Procesado por taquimecanógrafo: José Ferrándiz Casares


 Montaje a partir de tres cabeceras de la prensa alicantina durante la Guerra Civil

La posibilidad de encontrar a un amigo entre los escritores y periodistas procesados durante la posguerra es remota por cuestiones de edad. Nací en 1958 y me debería remitir a la generación de mis padres, que vivieron aquellos años siendo unos adolescentes o unos jóvenes con esperanzas a menudo truncadas. Después el silencio fue absoluto para buscar un acomodo discreto explicado en libros como Contemos cómo pasó (2015).
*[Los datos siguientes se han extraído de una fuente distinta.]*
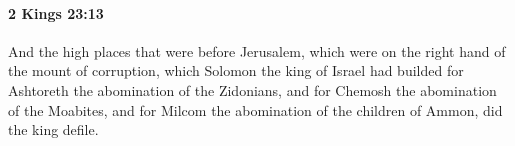 
		\paragraph{2 Kings 23:13} %
			\label{2KINGS-23-13}

			And the high places that were before Jerusalem, which were on the right hand of the mount of corruption, which Solomon the king of Israel had builded for Ashtoreth the abomination of the Zidonians, and for Chemosh the abomination of the Moabites, and for Milcom the abomination of the children of Ammon, did the king defile.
A mediados de los ochenta, cuando lo callado empezaba a desvelarse con relativa normalidad, tuve la ocasión de charlar acerca de esa experiencia con quienes andaban cerca de la jubilación o la procuraban disfrutar. El encuentro fue tan breve como limitado. Poco a poco desaparecieron sin apenas ser escuchados y, ahora, cuando necesitamos de esa memoria, lamento no haberles prestado más atención para mantener vivos sus recuerdos.

Gracias a mi padre y otras personas de su edad que me ayudaron, sabía quienes tuvieron algún protagonismo en la vida cultural o académica de Alicante durante la II República. Los trataba en el caso de los vivos y, aunque por entonces era demasiado joven, procuré escuchar sus historias. No obstante, a menudo las conocí por vías indirectas, porque estos ancianos nunca fueron proclives a hablar. Los motivos del pasado resultaban tan obvios como tácitos.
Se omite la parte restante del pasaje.